- GIVEN DATA:
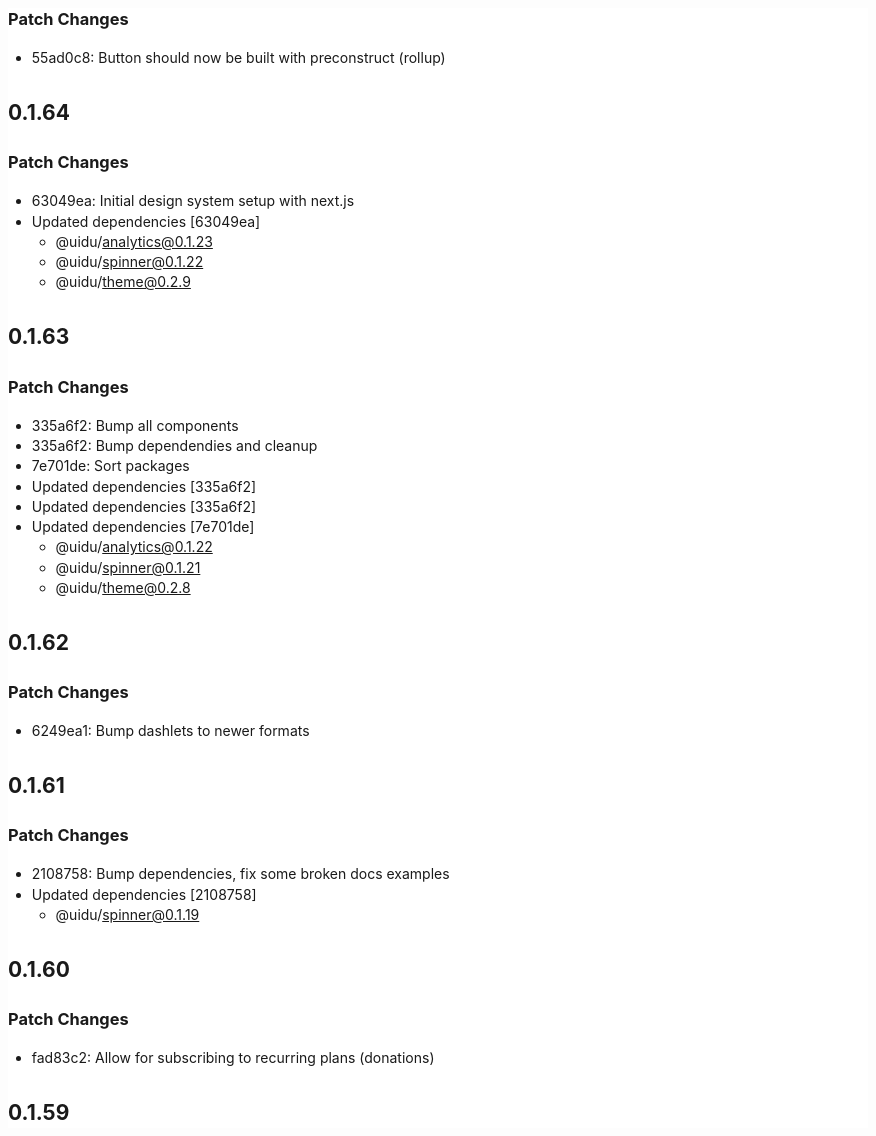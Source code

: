 ### Patch Changes

- 55ad0c8: Button should now be built with preconstruct (rollup)

## 0.1.64

### Patch Changes

- 63049ea: Initial design system setup with next.js
- Updated dependencies [63049ea]
  - @uidu/analytics@0.1.23
  - @uidu/spinner@0.1.22
  - @uidu/theme@0.2.9

## 0.1.63

### Patch Changes

- 335a6f2: Bump all components
- 335a6f2: Bump dependendies and cleanup
- 7e701de: Sort packages
- Updated dependencies [335a6f2]
- Updated dependencies [335a6f2]
- Updated dependencies [7e701de]
  - @uidu/analytics@0.1.22
  - @uidu/spinner@0.1.21
  - @uidu/theme@0.2.8

## 0.1.62

### Patch Changes

- 6249ea1: Bump dashlets to newer formats

## 0.1.61

### Patch Changes

- 2108758: Bump dependencies, fix some broken docs examples
- Updated dependencies [2108758]
  - @uidu/spinner@0.1.19

## 0.1.60

### Patch Changes

- fad83c2: Allow for subscribing to recurring plans (donations)

## 0.1.59
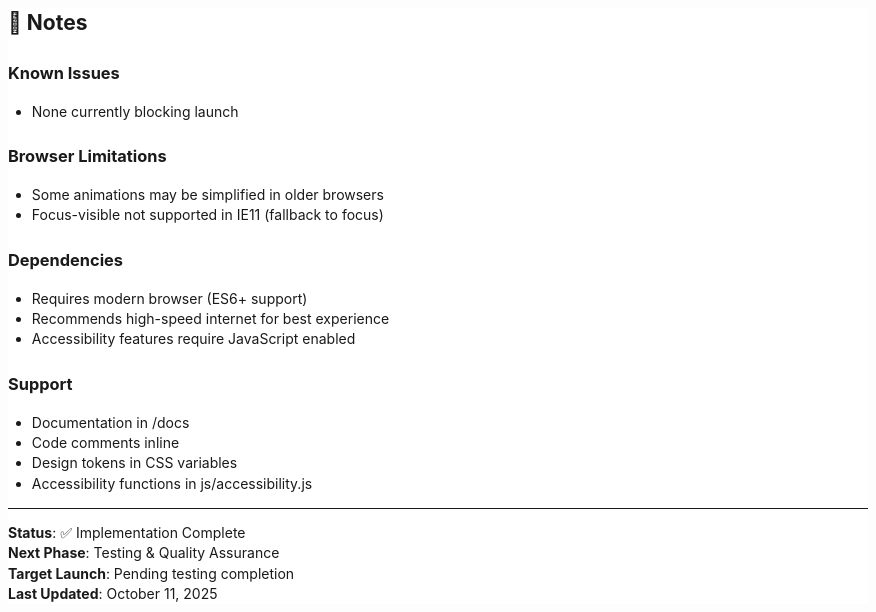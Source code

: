 ## 📝 Notes

### Known Issues
- None currently blocking launch

### Browser Limitations
- Some animations may be simplified in older browsers
- Focus-visible not supported in IE11 (fallback to focus)

### Dependencies
- Requires modern browser (ES6+ support)
- Recommends high-speed internet for best experience
- Accessibility features require JavaScript enabled

### Support
- Documentation in /docs
- Code comments inline
- Design tokens in CSS variables
- Accessibility functions in js/accessibility.js

---

**Status**: ✅ Implementation Complete  
**Next Phase**: Testing & Quality Assurance  
**Target Launch**: Pending testing completion  
**Last Updated**: October 11, 2025
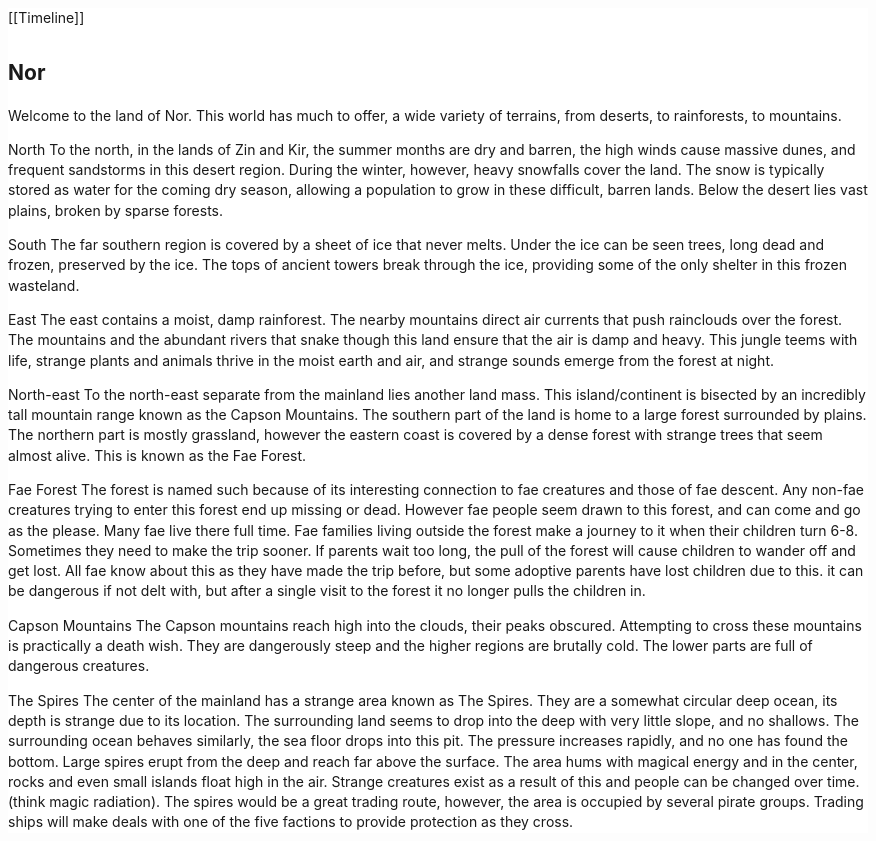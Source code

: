 [[Timeline]]
## Nor

Welcome to the land of Nor.
This world has much to offer, a wide variety of terrains, from deserts, to rainforests, to mountains. 

North
To the north, in the lands of Zin and Kir, the summer months are dry and barren, the high winds cause massive dunes, and frequent sandstorms in this desert region. During the winter, however, heavy snowfalls cover the land. The snow is typically stored as water for the coming dry season, allowing a population to grow in these difficult, barren lands.
Below the desert lies vast plains, broken by sparse forests.

South
The far southern region is covered by a sheet of ice that never melts. Under the ice can be seen trees, long dead and frozen, preserved by the ice. The tops of ancient towers break through the ice, providing some of the only shelter in this frozen wasteland.

East
The east contains a moist, damp rainforest. The nearby mountains direct air currents that push rainclouds over the forest. The mountains and the abundant rivers that snake though this land ensure that the air is damp and heavy. This jungle teems with life, strange plants and animals thrive in the moist earth and air, and strange sounds emerge from the forest at night.

North-east
To the north-east separate from the mainland lies another land mass. This island/continent is bisected by an incredibly tall mountain range known as the Capson Mountains. The southern part of the land is home to a large forest surrounded by plains. The northern part is mostly grassland, however the eastern coast is covered by a dense forest with strange trees that seem almost alive. This is known as the Fae Forest.

Fae Forest
The forest is named such because of its interesting connection to fae creatures and those of fae descent. Any non-fae creatures trying to enter this forest end up missing or dead. However fae people seem drawn to this forest, and can come and go as the please. Many fae live there full time. Fae families living outside the forest make a journey to it when their children turn 6-8. Sometimes they need to make the trip sooner. If parents wait too long, the pull of the forest will cause children to wander off and get lost. All fae know about this as they have made the trip before, but some adoptive parents have lost children due to this. it can be dangerous if not delt with, but after a single visit to the forest it no longer pulls the children in.

Capson Mountains
The Capson mountains reach high into the clouds, their peaks obscured. Attempting to cross these mountains is practically a death wish. They are dangerously steep and the higher regions are brutally cold. The lower parts are full of dangerous creatures.

The Spires
The center of the mainland has a strange area known as The Spires. They are a somewhat circular deep ocean, its depth is strange due to its location. The surrounding land seems to drop into the deep with very little slope, and no shallows. The surrounding ocean behaves similarly, the sea floor drops into this pit. The pressure increases rapidly, and no one has found the bottom. Large spires erupt from the deep and reach far above the surface. The area hums with magical energy and in the center, rocks and even small islands float high in the air. Strange creatures exist as a result of this and people can be changed over time. (think magic radiation).
The spires would be a great trading route, however, the area is occupied by several pirate groups. Trading ships will make deals with one of the five factions to provide protection as they cross.
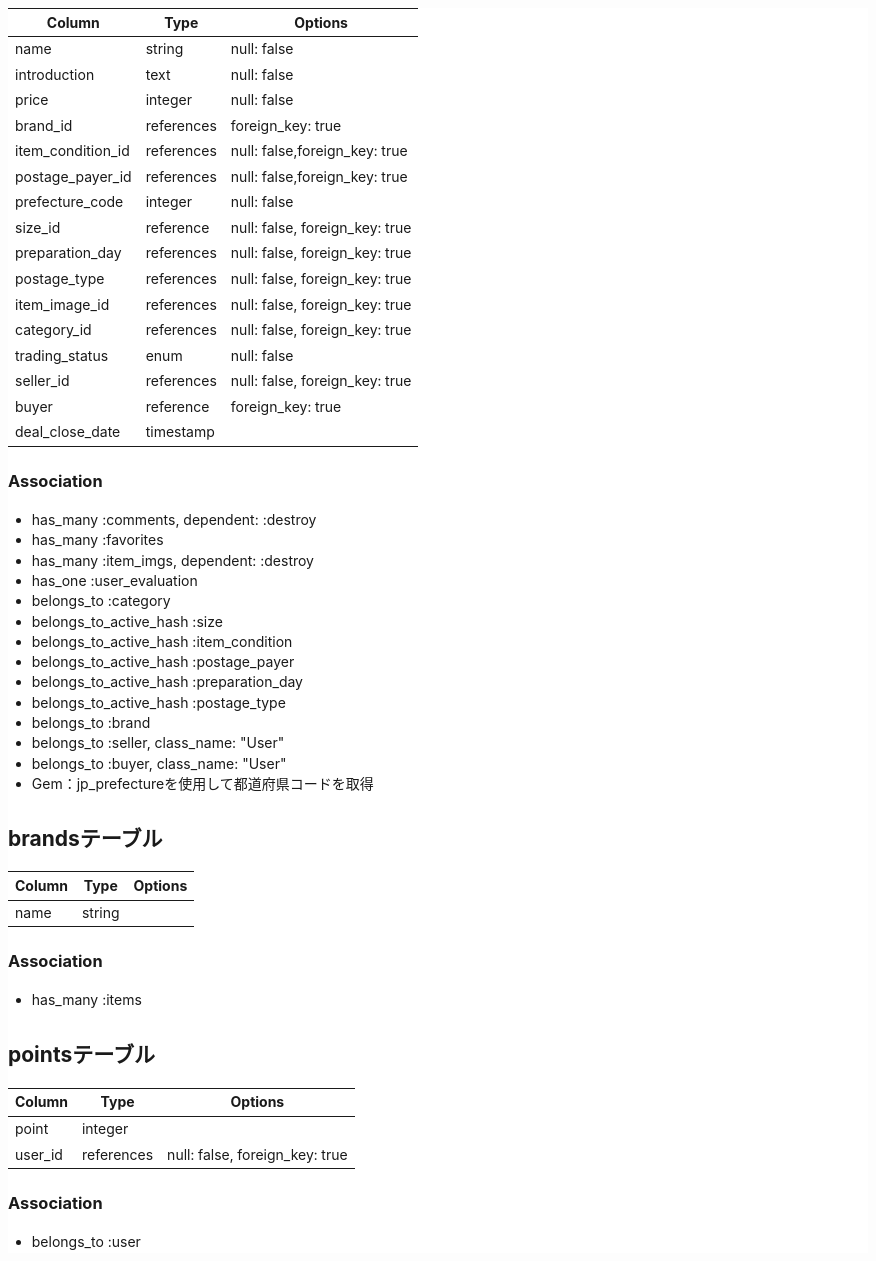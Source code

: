 |Column|Type|Options|
|------|----|-------|
|name|string|null: false|
|introduction|text|null: false|
|price|integer|null: false|
|brand_id|references|foreign_key: true|
|item_condition_id|references|null: false,foreign_key: true|
|postage_payer_id|references|null: false,foreign_key: true|
|prefecture_code|integer|null: false|
|size_id|reference|null: false, foreign_key: true|
|preparation_day|references|null: false, foreign_key: true|
|postage_type|references|null: false, foreign_key: true|
|item_image_id|references|null: false, foreign_key: true|
|category_id|references|null: false, foreign_key: true|
|trading_status|enum|null: false|
|seller_id|references|null: false, foreign_key: true|
|buyer|reference|foreign_key: true|
|deal_close_date|timestamp|
### Association
- has_many :comments, dependent: :destroy
- has_many :favorites
- has_many :item_imgs, dependent: :destroy
- has_one :user_evaluation
- belongs_to :category
- belongs_to_active_hash :size
- belongs_to_active_hash :item_condition
- belongs_to_active_hash :postage_payer
- belongs_to_active_hash :preparation_day
- belongs_to_active_hash :postage_type
- belongs_to :brand
- belongs_to :seller, class_name: "User"
- belongs_to :buyer, class_name: "User"
- Gem：jp_prefectureを使用して都道府県コードを取得
## brandsテーブル
|Column|Type|Options|
|------|----|-------|
|name|string|
### Association
- has_many :items
## pointsテーブル
|Column|Type|Options|
|------|----|-------|
|point|integer||
|user_id|references|null: false, foreign_key: true|
### Association
- belongs_to :user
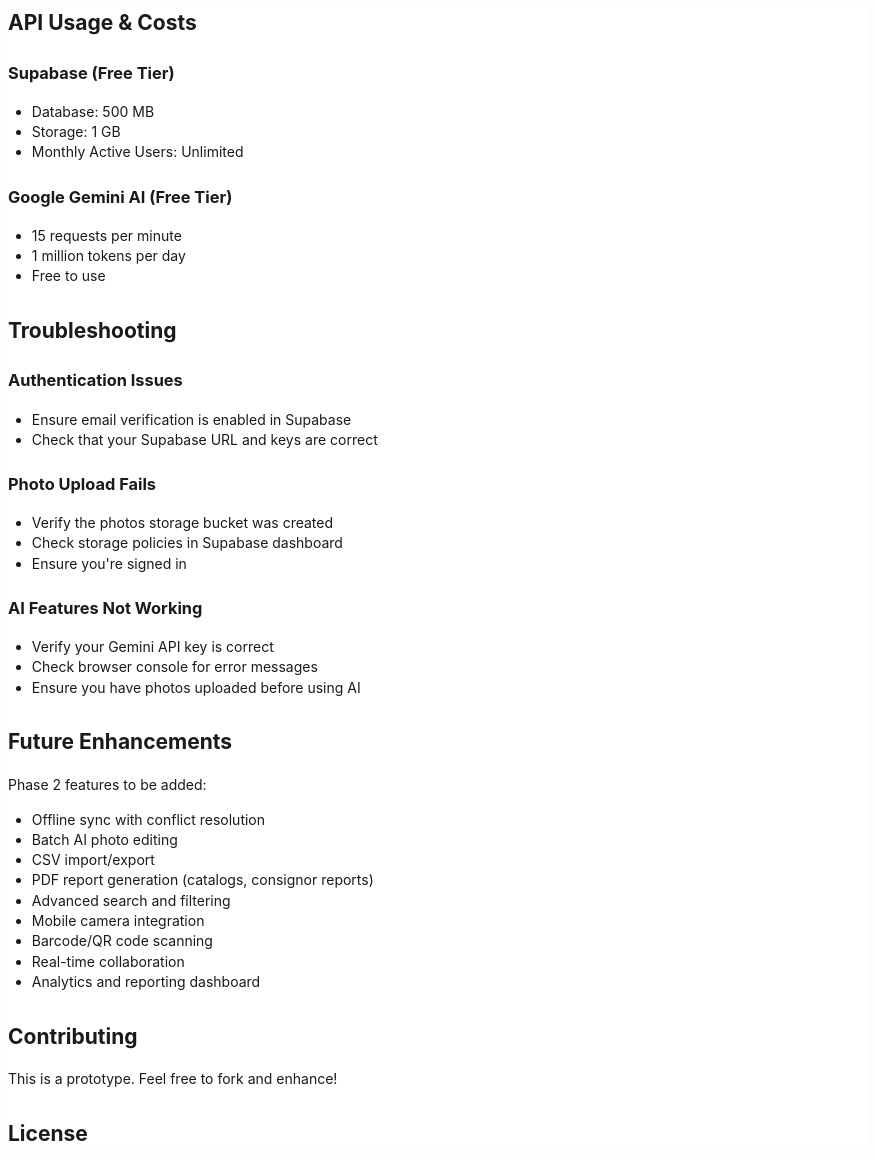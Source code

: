 ## API Usage & Costs

### Supabase (Free Tier)
- Database: 500 MB
- Storage: 1 GB
- Monthly Active Users: Unlimited

### Google Gemini AI (Free Tier)
- 15 requests per minute
- 1 million tokens per day
- Free to use

## Troubleshooting

### Authentication Issues
- Ensure email verification is enabled in Supabase
- Check that your Supabase URL and keys are correct

### Photo Upload Fails
- Verify the photos storage bucket was created
- Check storage policies in Supabase dashboard
- Ensure you're signed in

### AI Features Not Working
- Verify your Gemini API key is correct
- Check browser console for error messages
- Ensure you have photos uploaded before using AI

## Future Enhancements

Phase 2 features to be added:
- Offline sync with conflict resolution
- Batch AI photo editing
- CSV import/export
- PDF report generation (catalogs, consignor reports)
- Advanced search and filtering
- Mobile camera integration
- Barcode/QR code scanning
- Real-time collaboration
- Analytics and reporting dashboard

## Contributing

This is a prototype. Feel free to fork and enhance!

## License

- TASK GOAL:
The data above should be repeated exactly, minus any pictures.

- SOLUTION TO THE EXERCISE:
Source code

: ### Patch Changes

- 55ad0c8: Button should now be built with preconstruct (rollup)

## 0.1.64

### Patch Changes

- 63049ea: Initial design system setup with next.js
- Updated dependencies [63049ea]
  - @uidu/analytics@0.1.23
  - @uidu/spinner@0.1.22
  - @uidu/theme@0.2.9

## 0.1.63

### Patch Changes

- 335a6f2: Bump all components
- 335a6f2: Bump dependendies and cleanup
- 7e701de: Sort packages
- Updated dependencies [335a6f2]
- Updated dependencies [335a6f2]
- Updated dependencies [7e701de]
  - @uidu/analytics@0.1.22
  - @uidu/spinner@0.1.21
  - @uidu/theme@0.2.8

## 0.1.62

### Patch Changes

- 6249ea1: Bump dashlets to newer formats

## 0.1.61

### Patch Changes

- 2108758: Bump dependencies, fix some broken docs examples
- Updated dependencies [2108758]
  - @uidu/spinner@0.1.19

## 0.1.60

### Patch Changes

- fad83c2: Allow for subscribing to recurring plans (donations)

## 0.1.59
Source code

: ## 📝 Notes

### Known Issues
- None currently blocking launch

### Browser Limitations
- Some animations may be simplified in older browsers
- Focus-visible not supported in IE11 (fallback to focus)

### Dependencies
- Requires modern browser (ES6+ support)
- Recommends high-speed internet for best experience
- Accessibility features require JavaScript enabled

### Support
- Documentation in /docs
- Code comments inline
- Design tokens in CSS variables
- Accessibility functions in js/accessibility.js

---

**Status**: ✅ Implementation Complete  
**Next Phase**: Testing & Quality Assurance  
**Target Launch**: Pending testing completion  
**Last Updated**: October 11, 2025
Source code

: [[Timeline]]
## Nor

Welcome to the land of Nor.
This world has much to offer, a wide variety of terrains, from deserts, to rainforests, to mountains. 

North
To the north, in the lands of Zin and Kir, the summer months are dry and barren, the high winds cause massive dunes, and frequent sandstorms in this desert region. During the winter, however, heavy snowfalls cover the land. The snow is typically stored as water for the coming dry season, allowing a population to grow in these difficult, barren lands.
Below the desert lies vast plains, broken by sparse forests.

South
The far southern region is covered by a sheet of ice that never melts. Under the ice can be seen trees, long dead and frozen, preserved by the ice. The tops of ancient towers break through the ice, providing some of the only shelter in this frozen wasteland.

East
The east contains a moist, damp rainforest. The nearby mountains direct air currents that push rainclouds over the forest. The mountains and the abundant rivers that snake though this land ensure that the air is damp and heavy. This jungle teems with life, strange plants and animals thrive in the moist earth and air, and strange sounds emerge from the forest at night.

North-east
To the north-east separate from the mainland lies another land mass. This island/continent is bisected by an incredibly tall mountain range known as the Capson Mountains. The southern part of the land is home to a large forest surrounded by plains. The northern part is mostly grassland, however the eastern coast is covered by a dense forest with strange trees that seem almost alive. This is known as the Fae Forest.

Fae Forest
The forest is named such because of its interesting connection to fae creatures and those of fae descent. Any non-fae creatures trying to enter this forest end up missing or dead. However fae people seem drawn to this forest, and can come and go as the please. Many fae live there full time. Fae families living outside the forest make a journey to it when their children turn 6-8. Sometimes they need to make the trip sooner. If parents wait too long, the pull of the forest will cause children to wander off and get lost. All fae know about this as they have made the trip before, but some adoptive parents have lost children due to this. it can be dangerous if not delt with, but after a single visit to the forest it no longer pulls the children in.

Capson Mountains
The Capson mountains reach high into the clouds, their peaks obscured. Attempting to cross these mountains is practically a death wish. They are dangerously steep and the higher regions are brutally cold. The lower parts are full of dangerous creatures.

The Spires
The center of the mainland has a strange area known as The Spires. They are a somewhat circular deep ocean, its depth is strange due to its location. The surrounding land seems to drop into the deep with very little slope, and no shallows. The surrounding ocean behaves similarly, the sea floor drops into this pit. The pressure increases rapidly, and no one has found the bottom. Large spires erupt from the deep and reach far above the surface. The area hums with magical energy and in the center, rocks and even small islands float high in the air. Strange creatures exist as a result of this and people can be changed over time. (think magic radiation).
The spires would be a great trading route, however, the area is occupied by several pirate groups. Trading ships will make deals with one of the five factions to provide protection as they cross.
Source code

: |Column|Type|Options|
|------|----|-------|
|name|string|null: false|
|introduction|text|null: false|
|price|integer|null: false|
|brand_id|references|foreign_key: true|
|item_condition_id|references|null: false,foreign_key: true|
|postage_payer_id|references|null: false,foreign_key: true|
|prefecture_code|integer|null: false|
|size_id|reference|null: false, foreign_key: true|
|preparation_day|references|null: false, foreign_key: true|
|postage_type|references|null: false, foreign_key: true|
|item_image_id|references|null: false, foreign_key: true|
|category_id|references|null: false, foreign_key: true|
|trading_status|enum|null: false|
|seller_id|references|null: false, foreign_key: true|
|buyer|reference|foreign_key: true|
|deal_close_date|timestamp|
### Association
- has_many :comments, dependent: :destroy
- has_many :favorites
- has_many :item_imgs, dependent: :destroy
- has_one :user_evaluation
- belongs_to :category
- belongs_to_active_hash :size
- belongs_to_active_hash :item_condition
- belongs_to_active_hash :postage_payer
- belongs_to_active_hash :preparation_day
- belongs_to_active_hash :postage_type
- belongs_to :brand
- belongs_to :seller, class_name: "User"
- belongs_to :buyer, class_name: "User"
- Gem：jp_prefectureを使用して都道府県コードを取得
## brandsテーブル
|Column|Type|Options|
|------|----|-------|
|name|string|
### Association
- has_many :items
## pointsテーブル
|Column|Type|Options|
|------|----|-------|
|point|integer||
|user_id|references|null: false, foreign_key: true|
### Association
- belongs_to :user
Source code

: ## API Usage & Costs

### Supabase (Free Tier)
- Database: 500 MB
- Storage: 1 GB
- Monthly Active Users: Unlimited

### Google Gemini AI (Free Tier)
- 15 requests per minute
- 1 million tokens per day
- Free to use

## Troubleshooting

### Authentication Issues
- Ensure email verification is enabled in Supabase
- Check that your Supabase URL and keys are correct

### Photo Upload Fails
- Verify the photos storage bucket was created
- Check storage policies in Supabase dashboard
- Ensure you're signed in

### AI Features Not Working
- Verify your Gemini API key is correct
- Check browser console for error messages
- Ensure you have photos uploaded before using AI

## Future Enhancements

Phase 2 features to be added:
- Offline sync with conflict resolution
- Batch AI photo editing
- CSV import/export
- PDF report generation (catalogs, consignor reports)
- Advanced search and filtering
- Mobile camera integration
- Barcode/QR code scanning
- Real-time collaboration
- Analytics and reporting dashboard

## Contributing

This is a prototype. Feel free to fork and enhance!

## License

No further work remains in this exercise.